In parallel logic programming systems which exploit both and- and or-parallelism, a problem that arises is how to distribute processors between the dynamically varying amounts of and- and or-work that are available. Solutions have been reported for distributing only or-work, or distributing only and-work, but the issue of distributing processors between both kinds of work has not yet been addressed. In this thesis we discuss the problem of distributing and- and or-work in the context of Andorra-I, a parallel logic programming system that exploits determinate and-parallelism and or-parallelism, and propose scheduling strategies that aim at efficiently distributing processors between and- and or-work.
We study general criteria that every reconfigurer should meet to reconfigure processors without incurring too high overheads in the Andorra-I system. We propose two different strategies to reconfigure processors between and- and or-work based on these criteria. One strategy, work-guided, guides its decisions by looking at the amount of current and- and or-work available in an application during execution. The other strategy, efficiency-guided, is designed around the intuition that processors should spend most of their execution time doing useful work, i.e., performing reductions.
Our benchmark set consists of programs that contain both and-parallelism and or-parallelism and programs that contain a single kind of parallelism.
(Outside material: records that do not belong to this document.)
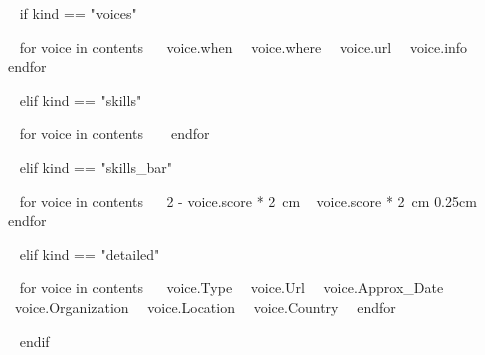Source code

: ~{ if kind == "voices" }~


    ~{ for voice in contents }~
        {~{{voice.when}}~}
        {~{{voice.where}}~}
        {~{{voice.url}}~}       
        {~{{voice.info}}~}~{ endfor }~

~{ elif kind == "skills" }~

    
    ~{ for voice in contents }~
    ~{ endfor }~
        

~{ elif kind == "skills_bar" }~

    
    ~{ for voice in contents }~
    {~{{2 - voice.score * 2}}~cm}
    {~{{    voice.score * 2}}~cm}
    {0.25cm}~{ endfor }~

~{ elif kind == "detailed" }~


    ~{ for voice in contents }~
    {~{{voice.Type}}~}
    {~{{voice.Url}}~}
    {~{{voice.Approx_Date}}~}
    {~{{voice.Organization}}~}
    {~{{voice.Location}}~}
    {~{{voice.Country}}~}~{ endfor }~


~{ endif }~


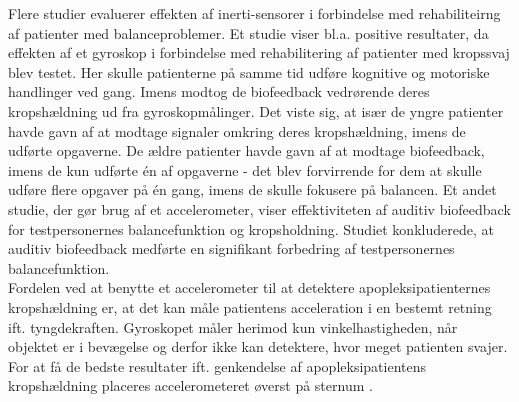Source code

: \noindent Flere studier evaluerer effekten af inerti-sensorer i forbindelse med rehabiliteirng af patienter med balanceproblemer. Et studie viser bl.a. positive resultater, da effekten af et gyroskop i forbindelse med rehabilitering af patienter med kropssvaj blev testet. Her skulle patienterne på samme tid udføre kognitive og motoriske handlinger ved gang. Imens modtog de biofeedback vedrørende deres kropshældning ud fra gyroskopmålinger. Det viste sig, at især de yngre patienter havde gavn af at modtage signaler omkring deres kropshældning, imens de udførte opgaverne. De ældre patienter havde gavn af at modtage biofeedback, imens de kun udførte én af opgaverne - det blev forvirrende for dem at skulle udføre flere opgaver på én gang, imens de skulle fokusere på balancen. Et andet studie, der gør brug af et accelerometer, viser effektiviteten af auditiv biofeedback for testpersonernes balancefunktion og kropsholdning. Studiet konkluderede, at auditiv biofeedback  medførte en signifikant forbedring af testpersonernes balancefunktion. \cite{Giggins2013} \\
Fordelen ved at benytte et accelerometer til at detektere apopleksipatienternes kropshældning er, at det kan måle patientens acceleration i en bestemt retning ift. tyngdekraften. Gyroskopet måler herimod kun vinkelhastigheden, når objektet er i bevægelse og derfor ikke kan detektere, hvor meget patienten svajer. For at få de bedste resultater ift. genkendelse af apopleksipatientens kropshældning placeres accelerometeret øverst på sternum \cite{Gjoreski2011}. %

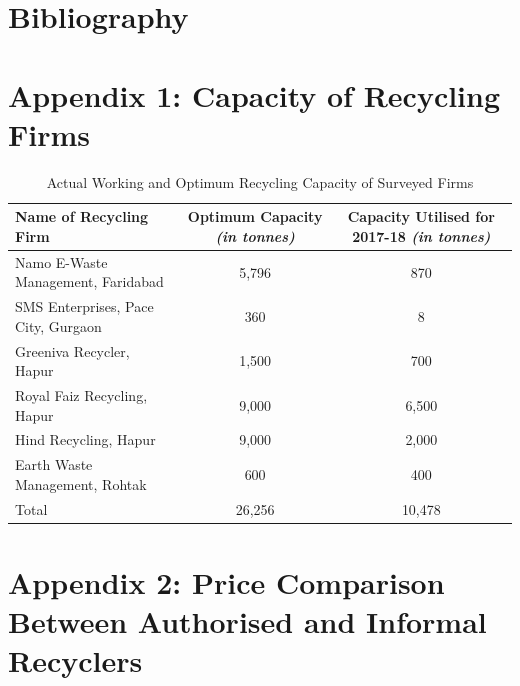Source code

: \documentclass[a4paper, 12pt]{article}
\begin{document}
         
\section*{Bibliography}
\printbibliography[heading=none] 
	     
	      
\newpage      
\section*{Appendix 1: Capacity of Recycling Firms}
         
\begin{table}[htpb]
\raggedright
\caption{Actual Working and Optimum Recycling Capacity of Surveyed Firms}\begin{tabular}{ l  c  c }
\toprule
\multicolumn{1}{p{7em}}{\raggedright{Name of Recycling Firm}} & \multicolumn{1}{p{8.5em}}{Optimum Capacity \centering\footnotesize\textit{(in tonnes)}} & \multicolumn{1}{p{9.5em}}{Capacity Utilised for 2017-18 \centering\footnotesize\textit{(in tonnes)}} \\
\midrule

Namo E-Waste Management, Faridabad & 5,796 & 870 \\
SMS Enterprises, Pace City, Gurgaon & 360 & 8 \\
Greeniva Recycler, Hapur & 1,500 & 700 \\
Royal Faiz Recycling, Hapur & 9,000 & 6,500 \\
Hind Recycling, Hapur & 9,000 & 2,000 \\
Earth Waste Management, Rohtak & 600 & 400 \\
\midrule
Total & 26,256 & 10,478  \\ 
\bottomrule
\end{tabular}
\end{table}
      
        
\section*{Appendix 2: Price Comparison Between Authorised and Informal Recyclers}
       
\end{document}

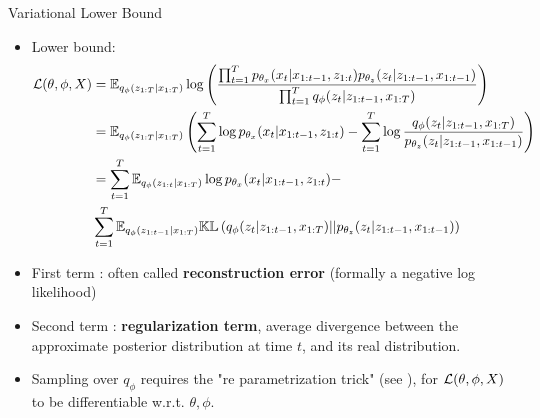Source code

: \begin{frame}{Variational Lower Bound}
    \begin{itemize}
        \item Lower bound:
        \begin{align}
            \mathcal{L}(\theta, \phi, X) &= \mathbb{E}_{q_{\phi}(z_{1:T}\vert x_{1:T})} \log{\left( \frac{\prod_{t=1}^T p_{\theta_x}(x_t \vert x_{1:t-1}, z_{1:t}) p_{\theta_z}(z_t \vert z_{1:t-1}, x_{1:t-1})}{\prod_{t=1}^T q_\phi (z_t \vert z_{1:t-1}, x_{1:T})} \right)} \\
            &= \mathbb{E}_{q_{\phi}(z_{1:T}\vert x_{1:T})} \left(  \sum_{t=1}^T \log{p_{\theta_x}(x_t \vert x_{1:t-1}, z_{1:t})} - \sum_{t=1}^T \log{\frac{q_\phi (z_t \vert z_{1:t-1}, x_{1:T})}{p_{\theta_z}(z_t \vert z_{1:t-1}, x_{1:t-1})}}
            \right) \\
            &= \sum_{t=1}^T \mathbb{E}_{q_\phi(z_{1:t} \vert x_{1:T})} \log{p_{\theta_x}(x_t \vert x_{1:t-1}, z_{1:t})} -\\
            &\sum_{t=1}^T \mathbb{E}_{q_\phi(z_{1:t-1} \vert x_{1:T})} \mathbb{KL}\left( q_\phi(z_t \vert z_{1:t-1}, x_{1:T}) \vert\vert p_{\theta_z}(z_t \vert z_{1:t-1}, x_{1:t-1}) \right)
        \end{align}
        \item First term : often called \textbf{reconstruction error} (formally a negative log likelihood)
        \item Second term : \textbf{regularization term}, average divergence between the approximate posterior distribution at time $t$, and its real distribution.
        \item Sampling over $q_\phi$ requires the "re parametrization trick" (see \cite{kingma_introduction_2019}), for $\mathcal{L}(\theta, \phi, X)$ to be differentiable w.r.t. $\theta, \phi$.
    \end{itemize}
\end{frame}

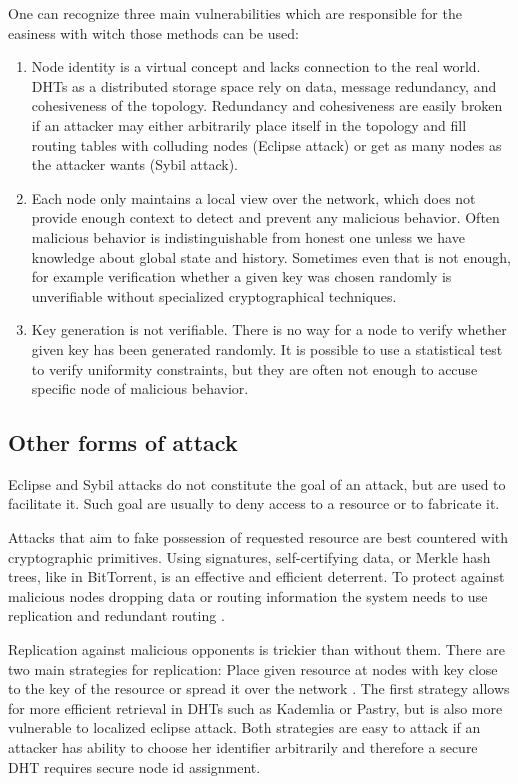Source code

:   One can recognize three main vulnerabilities which are responsible for the
  easiness with witch those methods can be used:

  \begin{enumerate}
    \item Node identity is a virtual concept and lacks connection to the real
      world. DHTs as a distributed storage space rely on data, message
      redundancy, and cohesiveness of the topology. Redundancy and cohesiveness
      are easily broken if an attacker may either arbitrarily place itself in
      the topology and fill routing tables with colluding nodes (Eclipse attack)
      or get as many nodes as the attacker wants (Sybil attack).

    \item Each node only maintains a local view over the network, which does not
      provide enough context to detect and prevent any malicious behavior. Often
      malicious behavior is indistinguishable from honest one unless we have
      knowledge about global state and history.  Sometimes even that is not
      enough, for example verification whether a given key was chosen randomly
      is unverifiable without specialized cryptographical techniques. 

   \item  Key generation is not verifiable. There is no way for a node to verify
     whether given key has been generated randomly. It is possible to use a
     statistical test to verify uniformity constraints, but they are often not
     enough to accuse specific node of malicious behavior.
  \end{enumerate}

\subsection{Other forms of attack}
  Eclipse and Sybil attacks do not constitute the goal of an attack, but are
  used to facilitate it. Such goal are usually to deny access to a resource or
  to fabricate it.

  Attacks that aim to fake possession of requested resource are best countered
  with cryptographic primitives. Using signatures, self-certifying data, or
  Merkle hash trees, like in BitTorrent, is an effective and efficient
  deterrent. To protect against malicious nodes dropping data or routing
  information the system needs to use replication and redundant routing
  \cite{dou02}. 

  Replication against malicious opponents is trickier than without them. There
  are two main strategies for replication: Place given resource at nodes with
  key close to the key of the resource or spread it over the network \cite[p.
  38]{urd11}. The first strategy allows for more efficient retrieval in DHTs
  such as Kademlia or Pastry, but is also more vulnerable to localized eclipse
  attack. Both strategies are easy to attack if an attacker has ability to
  choose her identifier arbitrarily and therefore a secure DHT requires secure
  node id assignment.

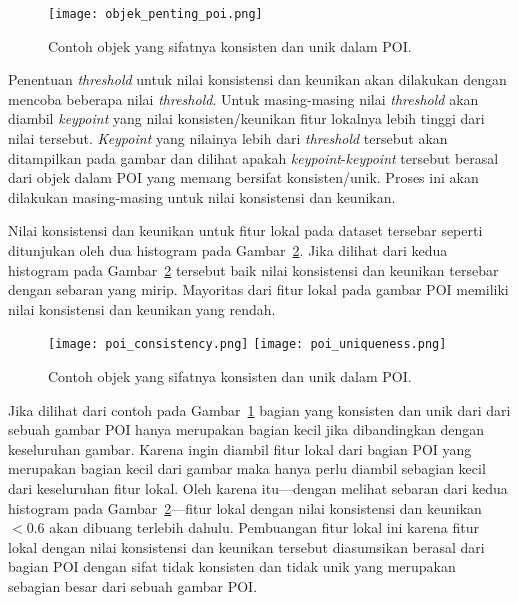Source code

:\begin{figure}[H]
	\centering
	\texttt{[image: objek\_penting\_poi.png]}
	\caption{Contoh objek yang sifatnya konsisten dan unik dalam POI.}
	\label{fig:objek_penting_poi}
\end{figure}

Penentuan \textit{threshold} untuk nilai konsistensi dan keunikan akan dilakukan dengan mencoba beberapa nilai \textit{threshold}. Untuk masing-masing nilai \textit{threshold} akan diambil \textit{keypoint} yang nilai konsisten/keunikan fitur lokalnya lebih tinggi dari nilai tersebut. \textit{Keypoint} yang nilainya lebih dari \textit{threshold} tersebut akan ditampilkan pada gambar dan dilihat apakah \textit{keypoint}-\textit{keypoint} tersebut berasal dari objek dalam POI yang memang bersifat konsisten/unik. Proses ini akan dilakukan masing-masing untuk nilai konsistensi dan keunikan.

Nilai konsistensi dan keunikan untuk fitur lokal pada dataset tersebar seperti ditunjukan oleh dua histogram pada Gambar~\ref{fig:poi_consistency_uniqueness}. Jika dilihat dari kedua histogram pada Gambar~\ref{fig:poi_consistency_uniqueness} tersebut baik nilai konsistensi dan keunikan tersebar dengan sebaran yang mirip. Mayoritas dari fitur lokal pada gambar POI memiliki nilai konsistensi dan keunikan yang rendah. 
\begin{figure}[H]
	\centering
	\texttt{[image: poi\_consistency.png]}
	\texttt{[image: poi\_uniqueness.png]}
	\caption{Contoh objek yang sifatnya konsisten dan unik dalam POI.}
	\label{fig:poi_consistency_uniqueness}
\end{figure}
Jika dilihat dari contoh pada Gambar~\ref{fig:objek_penting_poi} bagian yang konsisten dan unik dari dari sebuah gambar POI hanya merupakan bagian kecil jika dibandingkan dengan keseluruhan gambar. Karena ingin diambil fitur lokal dari bagian POI yang merupakan bagian kecil dari gambar maka hanya perlu diambil sebagian kecil dari keseluruhan fitur lokal. Oleh karena itu---dengan melihat sebaran dari kedua histogram pada Gambar~\ref{fig:poi_consistency_uniqueness}---fitur lokal dengan nilai konsistensi dan keunikan $<0.6$ akan dibuang terlebih dahulu. Pembuangan fitur lokal ini karena fitur lokal dengan nilai konsistensi dan keunikan tersebut diasumsikan berasal dari bagian POI dengan sifat tidak konsisten dan tidak unik yang merupakan sebagian besar dari sebuah gambar POI.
We compare the results produced by our strategies with the results produced by a version of Andorra-I that provides only a fixed division of processors between and- and or-work. Results show the benefit of adding a reconfigurer to Andorra-I and show that both strategies perform better than any plausible fixed configuration for all benchmarks. Although our work is focussed on the Andorra-I system, we believe that both strategies could be applied to other parallel logic programming systems that aim at exploiting both and- and or-parallelism.